DEAR HARRIETTE: I have a friend who makes a scene every time we go out. For example, last night we had a production meeting, and afterward we decided to go to a local restaurant to grab something to eat. We sat at our table and ordered drinks; when it was time to pay for our meal, there was an issue about if we should pay taxes on alcoholic beverages. In disgust, my friend spoke to the manager about being taxed for purchasing an alcoholic beverage, and the manager informed us that only alcoholic beverages purchased from the bar were tax exempt. My friend was not happy with the manager's answer, and she made a huge scene. How can I convince my friend to not sweat the small stuff in life? -- Doing Way Too Much, Brooklyn, N.Y.
DEAR DOING WAY TOO MUCH: Pick a time to talk to your friend when neither of you has been drinking. Being sober is important, especially when you want to convey an important message. Tell your friend that she embarrassed you and your other friends at the restaurant and explain why. Be clear that it is not that she questioned whether you should pay tax -- that is a legitimate question. It is how she handled herself and how she responded after receiving an answer that you did not like. Tell your friend that nobody appreciated the way she behaved.
She will likely become defensive, but if you feel strongly about this, you should continue the conversation. You may want to give her other examples of times when she made a scene that embarrassed you and others. She needs to see what you are talking about in order to have a chance of recognizing her behavior and accepting that it needs to change. Ultimately, you may want to exclude her from some of your social gatherings. If she asks you why, you can tell her.

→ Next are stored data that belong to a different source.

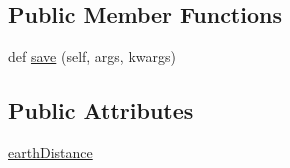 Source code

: \subsection*{Public Member Functions}
\begin{DoxyCompactItemize}
\item 
def \hyperlink{class_ground_segment_1_1models_1_1_propagation_detail_1_1_propagation_detail_af4f51f559651a468eee06b81b2fafd98}{save} (self, args, kwargs)
\end{DoxyCompactItemize}
\subsection*{Public Attributes}
\begin{DoxyCompactItemize}
\item 
\hyperlink{class_ground_segment_1_1models_1_1_propagation_detail_1_1_propagation_detail_ad4ca6c25f7f244d098cb060f2b91571e}{earth\+Distance}
\end{DoxyCompactItemize}
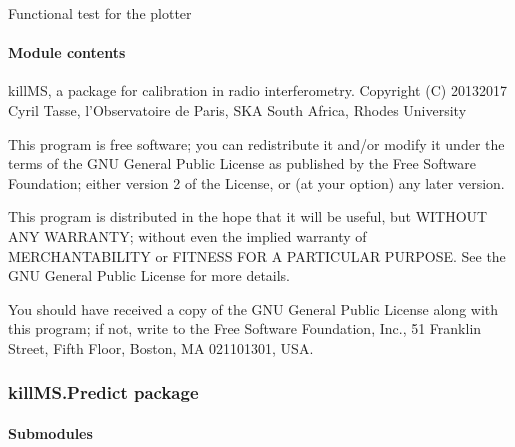 \documentclass[letterpaper,10pt,english]{sphinxmanual}
\begin{document}
\begin{fulllineitems}
\label{\detokenize{api/killMS.Plot:killMS.Plot.Graph.test}}
\pysigstartsignatures
{}
\pysigstopsignatures
\sphinxAtStartPar
Functional test for the plotter

\end{fulllineitems}



\paragraph{Module contents}
\label{\detokenize{api/killMS.Plot:module-killMS.Plot}}\label{\detokenize{api/killMS.Plot:module-contents}}
\sphinxAtStartPar
killMS, a package for calibration in radio interferometry.
Copyright (C) 2013\sphinxhyphen{}2017  Cyril Tasse, l’Observatoire de Paris,
SKA South Africa, Rhodes University

\sphinxAtStartPar
This program is free software; you can redistribute it and/or
modify it under the terms of the GNU General Public License
as published by the Free Software Foundation; either version 2
of the License, or (at your option) any later version.

\sphinxAtStartPar
This program is distributed in the hope that it will be useful,
but WITHOUT ANY WARRANTY; without even the implied warranty of
MERCHANTABILITY or FITNESS FOR A PARTICULAR PURPOSE.  See the
GNU General Public License for more details.

\sphinxAtStartPar
You should have received a copy of the GNU General Public License
along with this program; if not, write to the Free Software
Foundation, Inc., 51 Franklin Street, Fifth Floor, Boston, MA  02110\sphinxhyphen{}1301, USA.

\sphinxstepscope


\subsubsection{killMS.Predict package}
\label{\detokenize{api/killMS.Predict:killms-predict-package}}\label{\detokenize{api/killMS.Predict::doc}}

\paragraph{Submodules}
\label{\detokenize{api/killMS.Predict:submodules}}
\end{document}
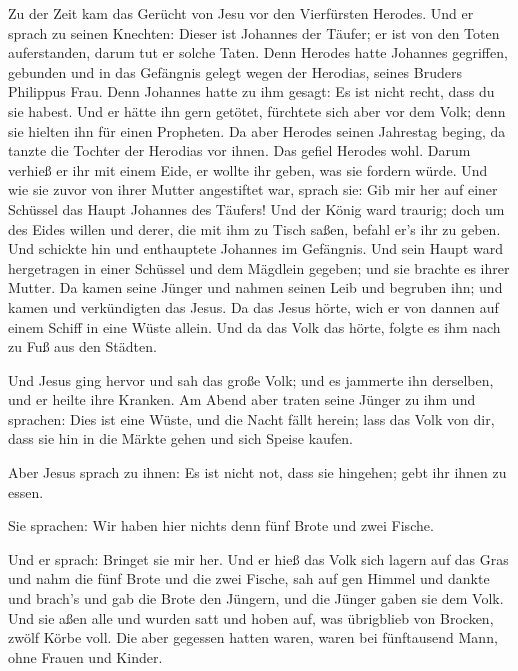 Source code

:  Zu der Zeit kam das Gerücht von Jesu vor den Vierfürsten
Herodes.  Und er sprach zu seinen Knechten: Dieser ist
Johannes der Täufer; er ist von den Toten auferstanden, darum tut er
solche Taten.  Denn Herodes hatte Johannes gegriffen,
gebunden und in das Gefängnis gelegt wegen der Herodias, seines Bruders
Philippus Frau.  Denn Johannes hatte zu ihm gesagt: Es ist
nicht recht, dass du sie habest.  Und er hätte ihn gern
getötet, fürchtete sich aber vor dem Volk; denn sie hielten ihn für
einen Propheten.  Da aber Herodes seinen Jahrestag beging,
da tanzte die Tochter der Herodias vor ihnen. Das gefiel Herodes wohl.
 Darum verhieß er ihr mit einem Eide, er wollte ihr geben,
was sie fordern würde.  Und wie sie zuvor von ihrer Mutter
angestiftet war, sprach sie: Gib mir her auf einer Schüssel das Haupt
Johannes des Täufers!  Und der König ward traurig; doch um
des Eides willen und derer, die mit ihm zu Tisch saßen, befahl er's ihr
zu geben.  Und schickte hin und enthauptete Johannes im
Gefängnis.  Und sein Haupt ward hergetragen in einer
Schüssel und dem Mägdlein gegeben; und sie brachte es ihrer Mutter.
 Da kamen seine Jünger und nahmen seinen Leib und
begruben ihn; und kamen und verkündigten das Jesus.  Da
das Jesus hörte, wich er von dannen auf einem Schiff in eine Wüste
allein. Und da das Volk das hörte, folgte es ihm nach zu Fuß aus den
Städten.

 Und Jesus ging hervor und sah das große Volk; und es
jammerte ihn derselben, und er heilte ihre Kranken.  Am
Abend aber traten seine Jünger zu ihm und sprachen: Dies ist eine Wüste,
und die Nacht fällt herein; lass das Volk von dir, dass sie hin in die
Märkte gehen und sich Speise kaufen.

 Aber Jesus sprach zu ihnen: Es ist nicht not, dass sie
hingehen; gebt ihr ihnen zu essen.

 Sie sprachen: Wir haben hier nichts denn fünf Brote und
zwei Fische.

 Und er sprach: Bringet sie mir her.  Und
er hieß das Volk sich lagern auf das Gras und nahm die fünf Brote und
die zwei Fische, sah auf gen Himmel und dankte und brach's und gab die
Brote den Jüngern, und die Jünger gaben sie dem Volk. 
Und sie aßen alle und wurden satt und hoben auf, was übrigblieb von
Brocken, zwölf Körbe voll.  Die aber gegessen hatten
waren, waren bei fünftausend Mann, ohne Frauen und Kinder.

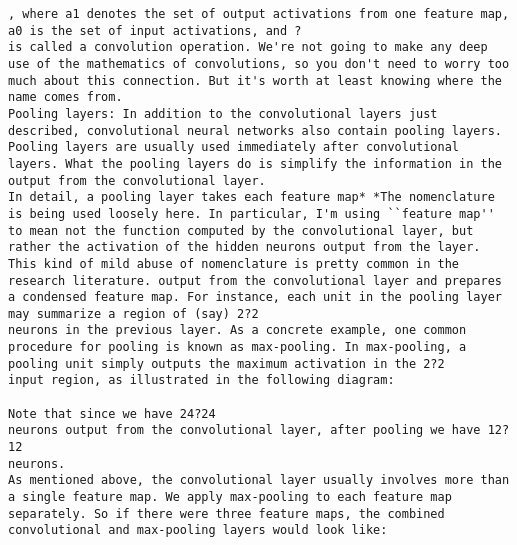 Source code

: \begin{lstlisting}
, where a1 denotes the set of output activations from one feature map, a0 is the set of input activations, and ?
is called a convolution operation. We're not going to make any deep use of the mathematics of convolutions, so you don't need to worry too much about this connection. But it's worth at least knowing where the name comes from.
Pooling layers: In addition to the convolutional layers just described, convolutional neural networks also contain pooling layers. Pooling layers are usually used immediately after convolutional layers. What the pooling layers do is simplify the information in the output from the convolutional layer.
In detail, a pooling layer takes each feature map* *The nomenclature is being used loosely here. In particular, I'm using ``feature map'' to mean not the function computed by the convolutional layer, but rather the activation of the hidden neurons output from the layer. This kind of mild abuse of nomenclature is pretty common in the research literature. output from the convolutional layer and prepares a condensed feature map. For instance, each unit in the pooling layer may summarize a region of (say) 2?2
neurons in the previous layer. As a concrete example, one common procedure for pooling is known as max-pooling. In max-pooling, a pooling unit simply outputs the maximum activation in the 2?2
input region, as illustrated in the following diagram:

Note that since we have 24?24
neurons output from the convolutional layer, after pooling we have 12?12
neurons.
As mentioned above, the convolutional layer usually involves more than a single feature map. We apply max-pooling to each feature map separately. So if there were three feature maps, the combined convolutional and max-pooling layers would look like:


\end{lstlisting}

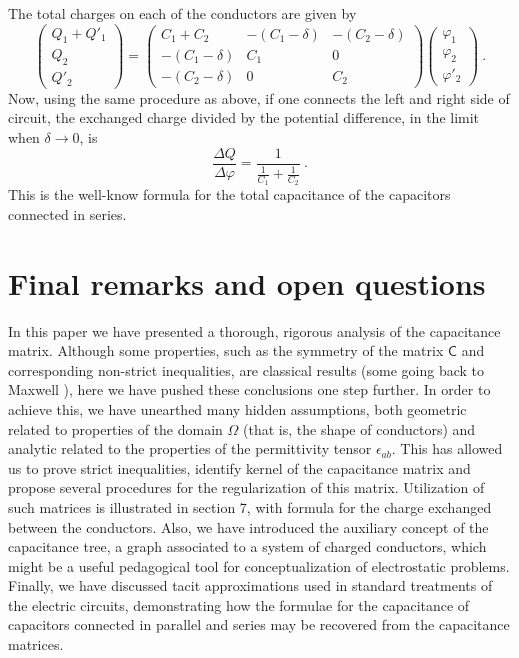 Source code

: \documentclass[12pt]{iopart}
\newcommand{\be}{\begin{equation}}
\newcommand{\ee}{\end{equation}}
\newcommand{\mx}[1]{\bm{\mathsf{#1}}}
\newcommand{\0}{\vct{0}}
\theoremstyle{plain} \newtheorem{tm}{Theorem}[section]
\theoremstyle{plain} \newtheorem{lm}[tm]{Lemma}
\theoremstyle{definition} \newtheorem{defn}[tm]{Definition}
\begin{document}
\noindent
The total charges on each of the conductors are given by
\be
\begin{pmatrix} Q_1 + Q'_1 \\ Q_2 \\ Q'_2 \end{pmatrix} = \begin{pmatrix} C_1 + C_2 & -(C_1 - \delta) & -(C_2 - \delta) \\ -(C_1 - \delta) & C_1 & 0 \\ -(C_2 - \delta) & 0 & C_2 \end{pmatrix} \begin{pmatrix} \varphi_1 \\ \varphi_2 \\ \varphi'_2 \end{pmatrix} \ .
\ee
Now, using the same procedure as above, if one connects the left and right side of circuit, the exchanged charge divided by the potential difference, in the limit when $\delta \to 0$, is
\be
\frac{\Delta Q}{\Delta\varphi} = \frac{1}{\displaystyle{\frac{1}{C_1} + \frac{1}{C_2}}} \ .
\ee
This is the well-know formula for the total capacitance of the capacitors connected in series. 

\bigskip







\section{Final remarks and open questions} %

In this paper we have presented a thorough, rigorous analysis of the capacitance matrix. Although some properties, such as the symmetry of the matrix $\mx{C}$ and corresponding non-strict inequalities, are classical results (some going back to Maxwell \cite{Maxwell}), here we have pushed these conclusions one step further. In order to achieve this, we have unearthed many hidden assumptions, both geometric related to properties of the domain $\Omega$ (that is, the shape of conductors) and analytic related to the properties of the permittivity tensor $\epsilon_{ab}$. This has allowed us to prove strict inequalities, identify kernel of the capacitance matrix and propose several procedures for the regularization of this matrix. Utilization of such matrices is illustrated in section 7, with formula for the charge exchanged between the conductors. Also, we have introduced the auxiliary concept of the capacitance tree, a graph associated to a system of charged conductors, which might be a useful pedagogical tool for conceptualization of electrostatic problems. Finally, we have discussed tacit approximations used in standard treatments of the electric circuits, demonstrating how the formulae for the capacitance of capacitors connected in parallel and series may be recovered from the capacitance matrices.
\end{document}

DEAR HARRIETTE: My manager pulled me into her office to talk about my recent behavior at our annual summer fundraiser party. She had told me that we were allowed to drink wine at the party and to be responsible; I drank a little too much, resulting in behavior that was detrimental to the company. I almost lost my job, and I would like to know how not to embarrass myself at the next company function. -- Social Drinker, Chicago
DEAR SOCIAL DRINKER: The simple answer: don't drink. If you know that you can, at least sometimes, not manage your alcohol consumption, don't chance it by drinking at a work event. While these activities are designed to be casual and fun, too many people cross the line of sobriety and end up regretting their behavior. Err on the side of caution, and just don't do it.